Her final book, Woman in a Special House, a collection of 18 short stories, was published just one month before her death by Fithian Press.

Her career as a poet, fiction writer, playwright, and college instructor started late in life, after she graduated from Goddard College in Vermont in 1970. She completed her bachelor's degree in English while raising three sons who were in high school at the time. She received her master's degree from Trenton State College, now the College of New Jersey, in 1977.

Her poetry went from haiku—a short Japanese verse form—to book-length poems, including "Hakugai," which "gives voice" to the 110,000 Japanese-Americans interned in prison camps during World War II, according to a 1984 review.
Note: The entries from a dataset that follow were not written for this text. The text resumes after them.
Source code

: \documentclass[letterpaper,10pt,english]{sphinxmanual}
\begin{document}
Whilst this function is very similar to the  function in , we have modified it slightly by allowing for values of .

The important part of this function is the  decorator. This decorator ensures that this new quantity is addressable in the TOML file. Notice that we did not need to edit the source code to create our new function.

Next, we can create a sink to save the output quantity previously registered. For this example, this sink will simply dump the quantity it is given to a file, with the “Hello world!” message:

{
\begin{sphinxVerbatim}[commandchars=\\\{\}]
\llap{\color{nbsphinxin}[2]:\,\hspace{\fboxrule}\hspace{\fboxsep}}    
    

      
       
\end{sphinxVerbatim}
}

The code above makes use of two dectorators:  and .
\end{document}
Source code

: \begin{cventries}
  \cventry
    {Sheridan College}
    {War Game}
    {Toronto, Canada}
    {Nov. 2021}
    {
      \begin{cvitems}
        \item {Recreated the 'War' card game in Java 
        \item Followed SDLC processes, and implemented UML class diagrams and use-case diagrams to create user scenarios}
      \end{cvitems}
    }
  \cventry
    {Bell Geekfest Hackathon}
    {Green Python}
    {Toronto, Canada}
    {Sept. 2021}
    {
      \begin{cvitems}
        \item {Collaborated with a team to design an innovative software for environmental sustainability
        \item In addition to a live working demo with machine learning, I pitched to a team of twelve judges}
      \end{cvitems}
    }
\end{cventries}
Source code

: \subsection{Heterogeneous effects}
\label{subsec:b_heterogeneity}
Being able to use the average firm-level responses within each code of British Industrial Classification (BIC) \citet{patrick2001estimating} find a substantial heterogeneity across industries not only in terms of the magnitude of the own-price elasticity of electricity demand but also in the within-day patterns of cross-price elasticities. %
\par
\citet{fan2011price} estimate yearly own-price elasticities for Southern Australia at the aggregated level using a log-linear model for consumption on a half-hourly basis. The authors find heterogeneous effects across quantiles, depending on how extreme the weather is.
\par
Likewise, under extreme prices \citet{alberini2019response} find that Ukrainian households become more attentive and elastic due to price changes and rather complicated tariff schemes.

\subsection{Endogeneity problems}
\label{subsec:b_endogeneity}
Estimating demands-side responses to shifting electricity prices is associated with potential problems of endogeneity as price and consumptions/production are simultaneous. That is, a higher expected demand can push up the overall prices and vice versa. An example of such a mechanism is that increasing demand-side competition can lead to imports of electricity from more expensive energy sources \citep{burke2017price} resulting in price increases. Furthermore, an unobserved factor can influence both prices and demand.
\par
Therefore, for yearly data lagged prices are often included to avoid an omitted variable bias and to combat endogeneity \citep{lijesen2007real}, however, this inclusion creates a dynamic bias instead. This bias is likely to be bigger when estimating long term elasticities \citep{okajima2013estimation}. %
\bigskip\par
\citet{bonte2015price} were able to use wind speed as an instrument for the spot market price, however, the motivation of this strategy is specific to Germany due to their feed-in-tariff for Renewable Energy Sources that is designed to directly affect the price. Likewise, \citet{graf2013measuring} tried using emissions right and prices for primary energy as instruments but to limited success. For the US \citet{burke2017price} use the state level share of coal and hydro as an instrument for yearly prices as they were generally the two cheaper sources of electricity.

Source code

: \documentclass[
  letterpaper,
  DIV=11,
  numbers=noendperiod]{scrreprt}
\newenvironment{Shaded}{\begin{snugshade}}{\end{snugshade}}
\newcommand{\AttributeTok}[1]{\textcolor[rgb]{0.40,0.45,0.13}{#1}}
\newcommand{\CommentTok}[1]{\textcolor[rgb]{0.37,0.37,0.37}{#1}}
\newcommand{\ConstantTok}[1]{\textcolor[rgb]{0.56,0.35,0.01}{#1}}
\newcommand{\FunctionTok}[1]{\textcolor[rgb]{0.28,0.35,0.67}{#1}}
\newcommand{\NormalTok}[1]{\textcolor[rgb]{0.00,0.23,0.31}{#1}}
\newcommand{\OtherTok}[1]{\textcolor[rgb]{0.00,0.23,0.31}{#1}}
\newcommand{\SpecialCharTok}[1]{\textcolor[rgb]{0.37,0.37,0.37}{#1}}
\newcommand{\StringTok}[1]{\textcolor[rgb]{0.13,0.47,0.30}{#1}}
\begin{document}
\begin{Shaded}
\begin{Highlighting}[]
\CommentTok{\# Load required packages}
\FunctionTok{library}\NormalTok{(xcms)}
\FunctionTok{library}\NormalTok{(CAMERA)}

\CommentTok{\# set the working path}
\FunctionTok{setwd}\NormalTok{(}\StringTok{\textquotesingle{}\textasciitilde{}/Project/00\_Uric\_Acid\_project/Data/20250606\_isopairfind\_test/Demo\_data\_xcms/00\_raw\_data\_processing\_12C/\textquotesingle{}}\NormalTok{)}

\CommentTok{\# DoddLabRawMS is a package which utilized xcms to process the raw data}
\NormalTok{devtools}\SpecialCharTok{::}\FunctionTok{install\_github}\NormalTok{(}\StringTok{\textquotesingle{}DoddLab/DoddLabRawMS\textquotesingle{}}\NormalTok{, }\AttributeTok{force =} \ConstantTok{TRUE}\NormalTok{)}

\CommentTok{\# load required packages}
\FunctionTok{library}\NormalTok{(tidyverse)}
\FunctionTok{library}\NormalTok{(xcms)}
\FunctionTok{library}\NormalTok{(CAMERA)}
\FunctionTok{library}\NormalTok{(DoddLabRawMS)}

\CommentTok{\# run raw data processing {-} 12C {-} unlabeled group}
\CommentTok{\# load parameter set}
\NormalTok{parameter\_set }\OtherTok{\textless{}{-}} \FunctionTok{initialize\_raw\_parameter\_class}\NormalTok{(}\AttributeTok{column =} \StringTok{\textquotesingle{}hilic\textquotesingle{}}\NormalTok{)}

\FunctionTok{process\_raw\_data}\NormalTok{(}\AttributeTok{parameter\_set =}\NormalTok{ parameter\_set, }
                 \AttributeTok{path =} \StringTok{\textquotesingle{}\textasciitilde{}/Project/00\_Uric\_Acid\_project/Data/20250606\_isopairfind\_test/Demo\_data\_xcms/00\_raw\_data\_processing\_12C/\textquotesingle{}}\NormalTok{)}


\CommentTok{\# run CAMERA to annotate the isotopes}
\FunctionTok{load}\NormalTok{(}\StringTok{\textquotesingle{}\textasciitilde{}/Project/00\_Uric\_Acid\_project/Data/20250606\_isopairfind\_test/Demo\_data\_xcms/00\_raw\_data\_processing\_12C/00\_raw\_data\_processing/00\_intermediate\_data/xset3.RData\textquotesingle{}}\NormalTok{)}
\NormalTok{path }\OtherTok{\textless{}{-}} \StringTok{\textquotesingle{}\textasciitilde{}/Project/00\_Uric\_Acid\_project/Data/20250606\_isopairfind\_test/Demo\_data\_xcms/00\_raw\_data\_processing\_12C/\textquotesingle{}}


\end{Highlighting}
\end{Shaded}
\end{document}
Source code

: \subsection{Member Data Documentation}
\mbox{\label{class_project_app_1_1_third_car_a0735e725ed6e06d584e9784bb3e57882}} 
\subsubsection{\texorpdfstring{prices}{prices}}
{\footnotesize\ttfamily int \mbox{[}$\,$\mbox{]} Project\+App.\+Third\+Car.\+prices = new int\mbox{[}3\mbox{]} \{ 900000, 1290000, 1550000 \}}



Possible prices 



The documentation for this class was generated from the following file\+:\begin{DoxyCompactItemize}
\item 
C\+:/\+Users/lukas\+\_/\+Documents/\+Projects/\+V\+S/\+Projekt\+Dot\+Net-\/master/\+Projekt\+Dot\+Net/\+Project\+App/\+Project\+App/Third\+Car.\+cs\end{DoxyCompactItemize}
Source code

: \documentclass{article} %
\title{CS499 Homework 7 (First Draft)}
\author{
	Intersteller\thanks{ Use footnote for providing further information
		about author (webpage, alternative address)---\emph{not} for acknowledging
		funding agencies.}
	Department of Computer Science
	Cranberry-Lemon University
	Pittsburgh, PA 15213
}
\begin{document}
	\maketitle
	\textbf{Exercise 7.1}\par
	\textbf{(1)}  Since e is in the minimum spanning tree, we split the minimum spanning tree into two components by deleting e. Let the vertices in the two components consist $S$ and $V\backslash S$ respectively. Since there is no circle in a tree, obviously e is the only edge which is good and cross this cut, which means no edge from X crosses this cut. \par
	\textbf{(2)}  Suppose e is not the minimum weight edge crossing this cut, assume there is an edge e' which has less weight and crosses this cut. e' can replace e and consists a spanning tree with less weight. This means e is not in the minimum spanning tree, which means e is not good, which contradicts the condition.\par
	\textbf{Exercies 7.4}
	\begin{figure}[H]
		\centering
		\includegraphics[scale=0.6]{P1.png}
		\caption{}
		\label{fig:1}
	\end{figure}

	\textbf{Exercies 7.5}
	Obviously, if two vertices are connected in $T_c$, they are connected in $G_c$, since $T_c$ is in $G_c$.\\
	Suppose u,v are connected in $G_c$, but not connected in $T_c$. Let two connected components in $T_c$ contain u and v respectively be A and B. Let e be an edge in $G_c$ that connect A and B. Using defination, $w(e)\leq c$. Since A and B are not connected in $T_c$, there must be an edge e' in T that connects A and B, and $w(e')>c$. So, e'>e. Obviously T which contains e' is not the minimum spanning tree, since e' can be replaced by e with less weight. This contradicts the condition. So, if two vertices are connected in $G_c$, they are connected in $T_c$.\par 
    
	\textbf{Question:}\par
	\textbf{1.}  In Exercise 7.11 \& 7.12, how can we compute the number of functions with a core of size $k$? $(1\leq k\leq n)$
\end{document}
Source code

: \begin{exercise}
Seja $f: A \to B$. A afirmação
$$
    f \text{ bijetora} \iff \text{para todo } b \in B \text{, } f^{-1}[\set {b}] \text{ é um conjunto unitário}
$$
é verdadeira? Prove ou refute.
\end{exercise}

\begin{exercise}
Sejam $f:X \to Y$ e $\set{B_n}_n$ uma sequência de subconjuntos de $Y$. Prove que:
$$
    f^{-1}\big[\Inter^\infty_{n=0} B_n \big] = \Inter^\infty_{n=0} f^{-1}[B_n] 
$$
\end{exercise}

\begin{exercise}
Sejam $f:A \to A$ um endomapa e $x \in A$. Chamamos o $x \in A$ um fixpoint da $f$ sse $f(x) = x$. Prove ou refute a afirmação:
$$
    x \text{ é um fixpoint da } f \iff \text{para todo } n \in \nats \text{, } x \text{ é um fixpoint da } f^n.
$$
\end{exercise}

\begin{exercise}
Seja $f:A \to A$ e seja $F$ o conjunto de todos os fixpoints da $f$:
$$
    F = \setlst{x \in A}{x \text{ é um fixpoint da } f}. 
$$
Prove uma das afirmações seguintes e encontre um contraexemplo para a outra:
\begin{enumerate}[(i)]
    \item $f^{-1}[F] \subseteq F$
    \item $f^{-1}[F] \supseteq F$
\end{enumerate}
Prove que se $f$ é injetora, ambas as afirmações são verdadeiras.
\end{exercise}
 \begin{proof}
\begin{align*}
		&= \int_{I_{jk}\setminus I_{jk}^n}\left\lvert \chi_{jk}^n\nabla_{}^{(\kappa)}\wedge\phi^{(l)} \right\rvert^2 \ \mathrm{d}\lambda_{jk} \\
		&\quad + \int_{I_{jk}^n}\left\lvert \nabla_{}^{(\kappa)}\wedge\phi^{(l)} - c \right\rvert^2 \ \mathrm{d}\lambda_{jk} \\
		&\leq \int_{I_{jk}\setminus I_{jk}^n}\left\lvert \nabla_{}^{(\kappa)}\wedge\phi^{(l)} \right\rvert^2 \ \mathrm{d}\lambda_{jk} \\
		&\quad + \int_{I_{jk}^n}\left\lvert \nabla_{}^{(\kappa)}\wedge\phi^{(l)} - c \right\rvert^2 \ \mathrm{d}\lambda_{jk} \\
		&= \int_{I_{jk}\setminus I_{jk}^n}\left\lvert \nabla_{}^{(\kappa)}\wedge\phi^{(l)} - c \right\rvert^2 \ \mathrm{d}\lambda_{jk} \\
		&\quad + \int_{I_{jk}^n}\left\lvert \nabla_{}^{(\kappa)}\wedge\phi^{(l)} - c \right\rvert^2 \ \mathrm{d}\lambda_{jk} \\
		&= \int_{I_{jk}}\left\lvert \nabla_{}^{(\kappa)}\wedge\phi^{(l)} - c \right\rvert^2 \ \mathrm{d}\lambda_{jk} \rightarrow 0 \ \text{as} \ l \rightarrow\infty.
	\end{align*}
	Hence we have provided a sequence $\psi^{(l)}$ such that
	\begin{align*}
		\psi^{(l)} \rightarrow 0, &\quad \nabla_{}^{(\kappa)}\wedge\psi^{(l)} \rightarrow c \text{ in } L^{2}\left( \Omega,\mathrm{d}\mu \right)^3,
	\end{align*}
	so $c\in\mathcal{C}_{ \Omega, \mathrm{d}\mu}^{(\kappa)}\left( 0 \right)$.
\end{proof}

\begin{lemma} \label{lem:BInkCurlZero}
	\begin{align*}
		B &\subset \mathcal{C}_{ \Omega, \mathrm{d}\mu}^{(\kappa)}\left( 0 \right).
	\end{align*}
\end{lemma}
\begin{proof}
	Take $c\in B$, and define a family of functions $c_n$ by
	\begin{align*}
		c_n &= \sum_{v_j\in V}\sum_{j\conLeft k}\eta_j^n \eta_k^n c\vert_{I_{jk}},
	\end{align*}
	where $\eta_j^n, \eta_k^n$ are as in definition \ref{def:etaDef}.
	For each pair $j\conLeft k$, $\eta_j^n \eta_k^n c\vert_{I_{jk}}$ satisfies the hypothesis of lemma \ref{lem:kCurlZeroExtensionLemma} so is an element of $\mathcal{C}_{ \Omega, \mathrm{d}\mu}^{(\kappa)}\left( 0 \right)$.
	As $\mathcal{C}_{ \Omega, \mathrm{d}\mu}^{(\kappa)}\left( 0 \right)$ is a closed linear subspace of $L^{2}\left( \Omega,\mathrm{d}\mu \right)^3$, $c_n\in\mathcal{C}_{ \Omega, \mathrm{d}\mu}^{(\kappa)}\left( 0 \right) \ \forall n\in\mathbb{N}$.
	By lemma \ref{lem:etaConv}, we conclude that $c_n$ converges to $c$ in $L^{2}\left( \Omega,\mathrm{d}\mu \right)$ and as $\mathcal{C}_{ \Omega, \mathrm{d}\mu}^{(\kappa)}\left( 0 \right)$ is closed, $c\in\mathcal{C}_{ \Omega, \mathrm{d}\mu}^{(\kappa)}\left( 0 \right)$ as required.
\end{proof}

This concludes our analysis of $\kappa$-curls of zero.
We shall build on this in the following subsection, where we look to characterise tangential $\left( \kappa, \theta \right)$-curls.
It said, "Through dramatic monologues, snatches of conversation and journal notes, the prisoners lost words are heard again. The world of their hakugai [persecution] is resurrected."

Perhaps her best known work was a play, Heloise and Abelard, written in 1989. It was produced off-Broadway in 1990 by Edgar Lansbury, Angela Lansbury's brother and, later, locally by the Foundation Theater at Burlington County College, among others.

Mrs. Little won numerous awards for her work over the years, including six national awards from the Poetry Society of America. In 1996, she was honored with an award from a Japanese city for her haiku writing. She was a past president of the Haiku Society of America and a past vice president of Poetry Society of America.

She was an adjunct instructor in writing and English literature at Burlington County College for more than a decade and had previously taught at Rutgers and Trenton State College. She was well known for her appearances at writing conferences and as a lecturer for adults as well as children.

Asked if she had a favorite work, she would say, 'No. Your poems are like your children—you don't pick favorites.'

Poet Karen Swenson, winner of the 1993 National Poetry Series award, recalled that Mrs. Little's works stood out because of their "unusual clarity and precision of form... and were full of wonderful imagery."

==Singing==
She also sang, and her singing career included performing with the Choral Arts Society of Philadelphia, the major choral group associated with the Philadelphia Orchestra. She also performed with a company specializing in the Gilbert and Sullivan operettas. Her son recalled, "She really loved her singing. She sang with the group until about six months before her death. She could hardly walk but was still there singing."

Little also sang for the choir of the First Presbyterian Church of Moorestown Township, New Jersey.